Nominal workload:125 hours. This is a work-intensive course.
Teaching and exam period:This course starts in the Autumn parallel. This course has teaching/evaluation in the Autumn parallel.
About this course
In this course you will learn to use R to solve common problems in data analysis. You will gain fundamental knowledge about data structures, analysis, and visualization.
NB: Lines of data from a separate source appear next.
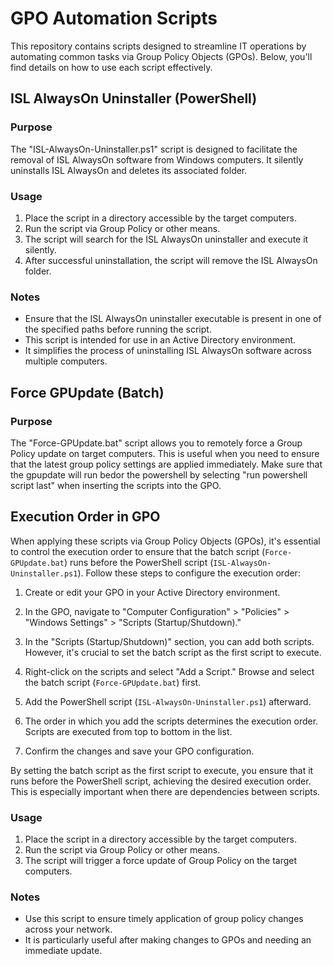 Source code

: # GPO Automation Scripts

This repository contains scripts designed to streamline IT operations by automating common tasks via Group Policy Objects (GPOs). Below, you'll find details on how to use each script effectively.

## ISL AlwaysOn Uninstaller (PowerShell)

### Purpose

The "ISL-AlwaysOn-Uninstaller.ps1" script is designed to facilitate the removal of ISL AlwaysOn software from Windows computers. It silently uninstalls ISL AlwaysOn and deletes its associated folder.

### Usage

1. Place the script in a directory accessible by the target computers.
2. Run the script via Group Policy or other means.
3. The script will search for the ISL AlwaysOn uninstaller and execute it silently.
4. After successful uninstallation, the script will remove the ISL AlwaysOn folder.

### Notes

- Ensure that the ISL AlwaysOn uninstaller executable is present in one of the specified paths before running the script.
- This script is intended for use in an Active Directory environment.
- It simplifies the process of uninstalling ISL AlwaysOn software across multiple computers.

## Force GPUpdate (Batch)

### Purpose

The "Force-GPUpdate.bat" script allows you to remotely force a Group Policy update on target computers. This is useful when you need to ensure that the latest group policy settings are applied immediately.
Make sure that the gpupdate will run bedor the powershell by selecting "run powershell script last" when inserting the scripts into the GPO.
## Execution Order in GPO

When applying these scripts via Group Policy Objects (GPOs), it's essential to control the execution order to ensure that the batch script (`Force-GPUpdate.bat`) runs before the PowerShell script (`ISL-AlwaysOn-Uninstaller.ps1`). Follow these steps to configure the execution order:

1. Create or edit your GPO in your Active Directory environment.

2. In the GPO, navigate to "Computer Configuration" > "Policies" > "Windows Settings" > "Scripts (Startup/Shutdown)."

3. In the "Scripts (Startup/Shutdown)" section, you can add both scripts. However, it's crucial to set the batch script as the first script to execute.

4. Right-click on the scripts and select "Add a Script." Browse and select the batch script (`Force-GPUpdate.bat`) first.

5. Add the PowerShell script (`ISL-AlwaysOn-Uninstaller.ps1`) afterward.

6. The order in which you add the scripts determines the execution order. Scripts are executed from top to bottom in the list.

7. Confirm the changes and save your GPO configuration.

By setting the batch script as the first script to execute, you ensure that it runs before the PowerShell script, achieving the desired execution order. This is especially important when there are dependencies between scripts.


### Usage

1. Place the script in a directory accessible by the target computers.
2. Run the script via Group Policy or other means.
3. The script will trigger a force update of Group Policy on the target computers.

### Notes

- Use this script to ensure timely application of group policy changes across your network.
- It is particularly useful after making changes to GPOs and needing an immediate update.
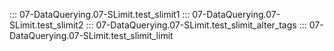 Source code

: ::: 07-DataQuerying.07-SLimit.test_slimit1
::: 07-DataQuerying.07-SLimit.test_slimit2
::: 07-DataQuerying.07-SLimit.test_slimit_alter_tags
::: 07-DataQuerying.07-SLimit.test_slimit_limit
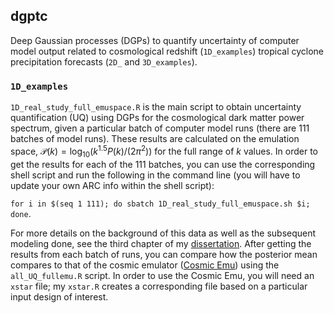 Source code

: ## dgptc
Deep Gaussian processes (DGPs) to quantify uncertainty of computer model output related to cosmological redshift (`1D_examples`) tropical cyclone precipitation forecasts (`2D_` and `3D_examples`).

### `1D_examples`

`1D_real_study_full_emuspace.R` is the main script to obtain uncertainty quantification (UQ) using DGPs for the cosmological dark matter power spectrum, given a particular batch of computer model runs (there are 111 batches of model runs). These results are calculated on the emulation space, $\mathcal{P}(k) = \log_{10}(k^{1.5} P(k) / (2 \pi^2))$ for the full range of $k$ values. In order to get the results for each of the 111 batches, you can use the corresponding shell script and run the following in the command line (you will have to update your own ARC info within the shell script):

`for i in $(seq 1 111); do sbatch 1D_real_study_full_emuspace.sh $i; done`.

For more details on the background of this data as well as the subsequent modeling done, see the third chapter of my [dissertation](https://vtechworks.lib.vt.edu/bitstream/handle/10919/115494/Walsh_SA_D_2023.pdf?sequence=1&isAllowed=y). After getting the results from each batch of runs, you can compare how the posterior mean compares to that of the cosmic emulator ([Cosmic Emu](https://github.com/lanl/CosmicEmu#readme)) using the `all_UQ_fullemu.R` script. In order to use the Cosmic Emu, you will need an `xstar` file; my `xstar.R` creates a corresponding file based on a particular input design of interest. 
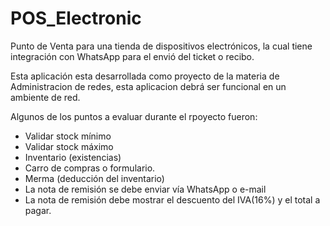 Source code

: # POS_Electronic
Punto de Venta para una tienda de dispositivos electrónicos, la cual tiene integración con WhatsApp para el envió del ticket o recibo.

Esta aplicación esta desarrollada como proyecto de la materia de Administracion de redes, esta aplicacion debrá ser funcional en un ambiente de red.

Algunos de los puntos a evaluar durante el rpoyecto fueron:
- Validar stock mínimo
- Validar stock máximo
- Inventario (existencias)
- Carro de compras o formulario.
- Merma (deducción del inventario)
- La nota de remisión se debe enviar vía WhatsApp o e-mail
- La nota de remisión debe mostrar el descuento del IVA(16%)  y el total a pagar.
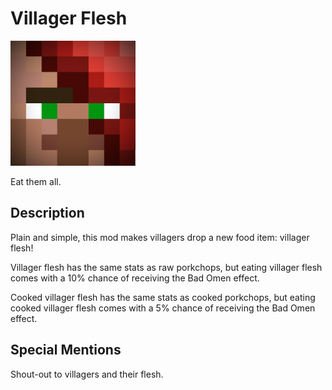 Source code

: # Villager Flesh

<img src="./src/main/resources/logo.png" alt="bleeding villager head" width="200px"/>

Eat them all.

## Description

Plain and simple, this mod makes villagers drop a new food item: villager flesh!

Villager flesh has the same stats as raw porkchops, but eating villager flesh comes with a 10% chance of receiving the Bad Omen effect.

Cooked villager flesh has the same stats as cooked porkchops, but eating cooked villager flesh comes with a 5% chance of receiving the Bad Omen effect.

## Special Mentions

Shout-out to villagers and their flesh.
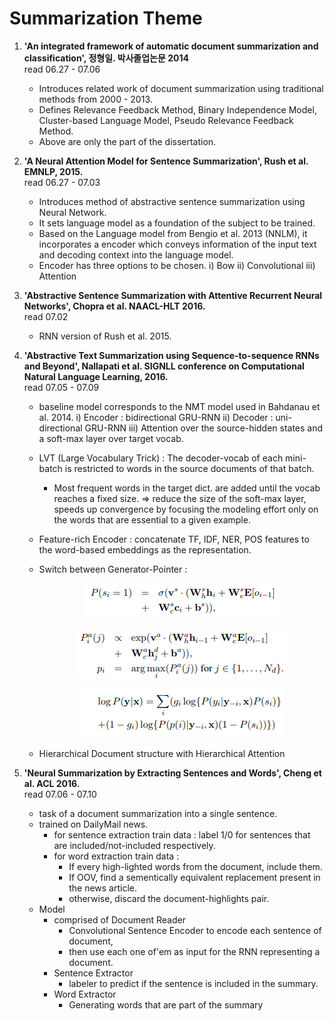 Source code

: 
Summarization Theme 
============
	
1. <b>'An integrated framework of automatic document summarization and classification', 정형일. 박사졸업논문 2014 </b><br>
	read 06.27 - 07.06
	- Introduces related work of document summarization using traditional methods from 2000 - 2013. 
	- Defines Relevance Feedback Method, Binary Independence Model, Cluster-based Language Model, 
	  Pseudo Relevance Feedback Method. 
	- Above are only the part of the dissertation.
	
2. <b>'A Neural Attention Model for Sentence Summarization', Rush et al. EMNLP, 2015. </b><br>
	read 06.27 - 07.03
	- Introduces method of abstractive sentence summarization using Neural Network.
	- It sets language model as a foundation of the subject to be trained. 
	- Based on the Language model from Bengio et al. 2013 (NNLM), it incorporates a encoder 
	  which conveys information of the input text and decoding context into the language model. 
	- Encoder has three options to be chosen.
		i) Bow
		ii) Convolutional
		iii) Attention
	
3. <b>'Abstractive Sentence Summarization with Attentive Recurrent Neural Networks', Chopra et al. NAACL-HLT 2016.</b><br>
	read 07.02
	- RNN version of Rush et al. 2015. 
	
4. <b>'Abstractive Text Summarization using Sequence-to-sequence RNNs and Beyond', Nallapati et al. SIGNLL conference on Computational Natural Language Learning, 2016. </b><br>
	read 07.05 - 07.09
	- baseline model corresponds to the NMT model used in Bahdanau et al. 2014.
		i) Encoder : bidirectional GRU-RNN
		ii) Decoder : uni-directional GRU-RNN
		iii) Attention over the source-hidden states and a soft-max layer over target vocab.
	- LVT (Large Vocabulary Trick) : The decoder-vocab of each mini-batch is restricted to words in the source documents of that batch.
	  + Most frequent words in the target dict. are added until the vocab reaches a fixed size. 
		=> reduce the size of the soft-max layer, speeds up convergence by focusing the modeling effort only on the words that are essential to a given example.
	- Feature-rich Encoder : concatenate TF, IDF, NER, POS features to the word-based embeddings as the representation. 
	- Switch between Generator-Pointer : 
		<p align="center">
  			<img src="./images/nallapati-pg-decisionProb.PNG">
		</p>
		
		<p align="center">
  			<img src="./images/nallapati-pg-positionDist.PNG">
		</p>
		
		<p align="center">
  			<img src="./images/nallapati-pg-entireLikelihood.PNG">
		</p>
	- Hierarchical Document structure with Hierarchical Attention 
	
5. <b>'Neural Summarization by Extracting Sentences and Words', Cheng et al. ACL 2016. </b><br>
	read 07.06 - 07.10
	- task of a document summarization into a single sentence.
	- trained on DailyMail news.
		+ for sentence extraction train data : label 1/0 for sentences that are included/not-included respectively.
		+ for word extraction train data : 
			* If every high-lighted words from the document, include them. 
			* If OOV, find a sementically equivalent replacement present in the news article. 
			* otherwise, discard the document-highlights pair.
	- Model
		+ comprised of Document Reader 
			* Convolutional Sentence Encoder to encode each sentence of document, 
			* then use each one of'em as input for the RNN representing a document. 
		+ Sentence Extractor 
			* labeler to predict if the sentence is included in the summary. 
		+ Word Extractor
			* Generating words that are part of the summary 
			
	
	
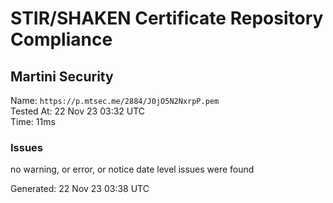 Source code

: # STIR/SHAKEN Certificate Repository Compliance

## Martini Security

Name: `https://p.mtsec.me/2884/J0jO5N2NxrpP.pem`\
Tested At: 22 Nov 23 03:32 UTC\
Time: 11ms

### Issues

no warning, or error, or notice date level issues were found

Generated: 22 Nov 23 03:38 UTC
Some of the key benefits of working in R are that all your work and analysis is fully reproducible, you can work with large datasets, continuous streams of data, utilize state-of-the-art modeling and data visualization techniques, and much more.
The course is divided into 4 parts:
- Data exploration (4 weeks)
- Data wrangling (4 weeks)
- Programming in R (3 weeks)
- Models in R (2 weeks)
And will cover the following topics
- Common data structures and data sources
- Common file formats and data import
- R and R Studio
- Quarto
- Data transformation
- Data and model visualization using `ggplot`
- Exploratory data analysis
- Programming concepts (Functions, vectors and iterations)
- Model building
A key learning outcome is effective written communication. You need to be able to communicate clearly about the choices you made before and during data gathering, cleaning and analysis; and you need to communicate the results using text, tables, and visualizations. You will learn to create reproducible reports and presentations using Quarto. If properly set up, you will see that all you have to when you get new data is to re-run your code to produce a new report with updated numbers and figures.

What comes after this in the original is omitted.